Fig. 3 (a) FTIR, (b) Raman spectra (c) XRD and (d) TGA of GO and GCTBN.

The Raman spectra of graphite, graphite oxide and GCTBN are shown in Fig. 3(b). Graphite is usually characterized by two main features, the G band at 1593 cm⁻¹ resulting from first order scattering of the in plane vibration of E_2g photon of sp² carbon atoms of graphitic lattice and the D band at 1375 cm⁻¹ arising from a breathing mode of κ-point photons of A_1g symmetry.²² Quantification of the intensity ratio of the D band to G band (i.e., I_D/I_G) reveals the extent of defects created by the chemical treatment. The I_D/I_G ratio of graphite is very small (0.05). After the oxidation, the two bands broaden and shift to high frequency accompanied by an increased I_D/I_G value (2.12), indicating the distortion of the bonds and destruction of symmetry due to the reduction in size of the in plane sp² domains caused by the extensive oxidation. However, the G peak of the GCTBN shifts from 1601 to near 1596 cm⁻¹, getting close to that of natural graphite (1593 cm⁻¹) implying restoration of the graphitic sp² network.²⁵ Compared to the as-produced GO, GCTBN sheets show slight increase in the I_D/I_G values (from 2.12 to 2.34), which further confirms the formation of covalent bonds between the GO and the CTBN molecules.

Fig. 3(c) represents the XRD pattern of graphite, GO and GCTBN. Graphite show a characteristic diffraction peak at 26.5° representing the (002) reflection peak corresponding to an interlayer distance of 0.34 nm.²⁶ After the oxidation of graphite, GO shows a diffraction peak at lower diffraction angle at 11.63° degree indicating the increase of interlayer spacing due to presence of oxygen functional group at the surfaces and edges as a result of vigorous oxidation process. Or in other words (002) reflection peak disappeared indicating that the graphene sheets are disordered. XRD pattern of GCTBN shows a weak and broad peak from 11–30 centered at 20.5° indicating the disappearance of the long-term ordering graphitic structure and the crystalline organization of sheets were affected by the presence of rubber.

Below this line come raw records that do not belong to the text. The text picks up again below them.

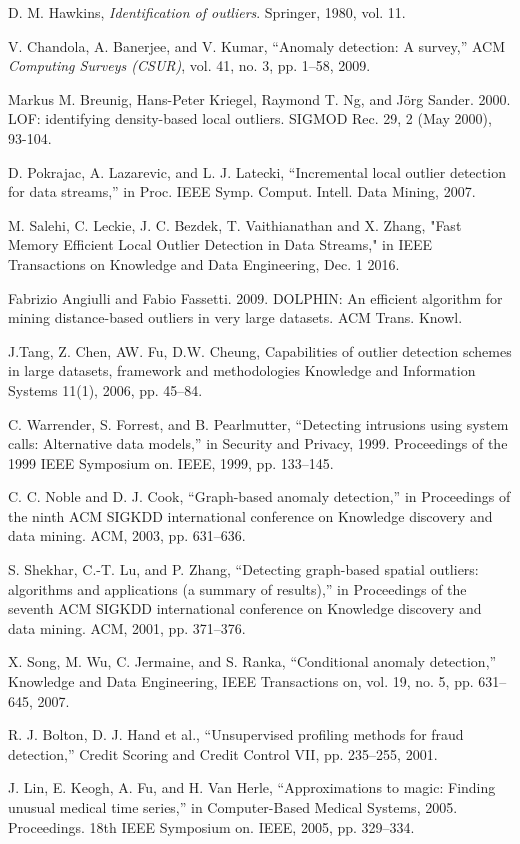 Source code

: \begin{thebibliography}{9}
	
	 D. M. Hawkins, \textit{Identification of outliers}. Springer, 1980, vol. 11.
	
	V. Chandola, A. Banerjee, and V. Kumar, “Anomaly detection: A
	survey,” ACM \textit{Computing Surveys (CSUR)}, vol. 41, no. 3, pp. 1–58, 2009.
	
	Markus M. Breunig, Hans-Peter Kriegel, Raymond T. Ng, and Jörg Sander. 2000. LOF: identifying density-based local outliers. SIGMOD Rec. 29, 2 (May 2000), 93-104. 
	
	D. Pokrajac, A. Lazarevic, and L. J. Latecki, “Incremental local outlier
	detection for data streams,” in Proc. IEEE Symp. Comput. Intell.
	Data Mining, 2007.
	
	M. Salehi, C. Leckie, J. C. Bezdek, T. Vaithianathan and X. Zhang, "Fast Memory Efficient Local Outlier Detection in Data Streams," in IEEE Transactions on Knowledge and Data Engineering, Dec. 1 2016.
	
	Fabrizio Angiulli and Fabio Fassetti. 2009. DOLPHIN: An efficient algorithm for mining distance-based outliers in very large datasets. ACM Trans. Knowl.
	
	J.Tang, Z. Chen, AW. Fu, D.W. Cheung, Capabilities of outlier detection schemes in large datasets, framework and methodologies Knowledge and Information Systems 11(1), 2006, pp. 45–84.
	
	C. Warrender, S. Forrest, and B. Pearlmutter, “Detecting intrusions using system calls:
	Alternative data models,” in Security and Privacy, 1999. Proceedings of the 1999 IEEE
	Symposium on. IEEE, 1999, pp. 133–145.
	
	C. C. Noble and D. J. Cook, “Graph-based anomaly detection,” in Proceedings of the ninth ACM
	SIGKDD international conference on Knowledge discovery and data mining. ACM, 2003, pp.
	631–636.
	
	S. Shekhar, C.-T. Lu, and P. Zhang, “Detecting graph-based spatial outliers: algorithms and
	applications (a summary of results),” in Proceedings of the seventh ACM SIGKDD international
	conference on Knowledge discovery and data mining. ACM, 2001, pp. 371–376.
	
	X. Song, M. Wu, C. Jermaine, and S. Ranka, “Conditional anomaly detection,” Knowledge and
	Data Engineering, IEEE Transactions on, vol. 19, no. 5, pp. 631–645, 2007.
	
	R. J. Bolton, D. J. Hand et al., “Unsupervised profiling methods for fraud detection,” Credit
	Scoring and Credit Control VII, pp. 235–255, 2001.
	
	J. Lin, E. Keogh, A. Fu, and H. Van Herle, “Approximations to magic: Finding unusual medical
	time series,” in Computer-Based Medical Systems, 2005. Proceedings. 18th IEEE Symposium on.
	IEEE, 2005, pp. 329–334.
\end{thebibliography}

Thermal gravimetric curves of graphite, GO and GCTBN are shown in Fig. 3(d). From the figure, it is understood that GO is highly unstable and has an initial mass loss around 5%, below 100 °C due to the evaporation of absorbed water,^27,28 and the major weight loss of 40% around 100–300 °C is ascribed to the pyrolysis of the labile oxygen-containing functional groups, yielding CO, CO₂ and steam.²⁹ The percent weight of GO further decreased up to 800 °C due to the degradation of carbon backbone. The functionalization and reduction of GO improves the thermal stability of the reinforcing filler. This is evident from the fact that a decomposition of only 4.4% is observed in the temperature region of 100–300 °C. TGA curve of GCTBN shows a major decomposition of 67% in the temperature range of 300–500 °C which could be attributed to the decomposition of CTBN polymer chains that were grafted on the GO sheets. The color change from brown to black and the reduction in intensities of oxygen functional groups in FTIR, XPS and TGA curves indicates the partial reduction of GO after the polymer grafting. This phenomenon of reduction of GOs during functionalization is observed elsewhere.^22,30–33

Analysis of the XPS spectra provides clear evidence of the fact that the GOs were chemically modified. The XPS survey spectra of (a) GO and GCTBN, and higher resolution C1s spectra of (b) GO, (c) GCTBN and (d) N1s spectra of GCTBN are shown in Fig. 4. Compared with GO, the survey of GCTBN shows the presence of N1s originating from nitrile group of CTBN, indicating the chemical grafting of CTBN chains onto the surface of the GO sheets. The C1s core level spectra of GOs shows peaks at 284.8 eV (C–C/C=C), 285.9 eV (C–OH), 287.1 eV (C–O–C/epoxide group), 288.0 eV (C=O), and 289.2 eV (O–C=O), respectively.^34,35 Although the C1s XPS spectrum of the GCTBN (Fig. 4(c)) also exhibits the same oxygen functionalities, their peak intensities are much smaller than those in GO indicating partial reduction of GO during the reaction with CTBN. In addition, the area of the peak at 287.1 eV is decreased drastically in the C1s spectrum of GCTBN (Fig. 4(c)) indicating that the reaction has happened between the epoxide group of GO and carboxyl groups present in CTBN. An additional peak at 286.4 eV in the C1s high resolution and peak at 399.7 eV in the N1s spectra is arising from the C≡N group in CTBN.³⁶ These above mentioned XPS results further demonstrates that GO is successfully functionalized by CTBN molecules, which is in agreement with FTIR results.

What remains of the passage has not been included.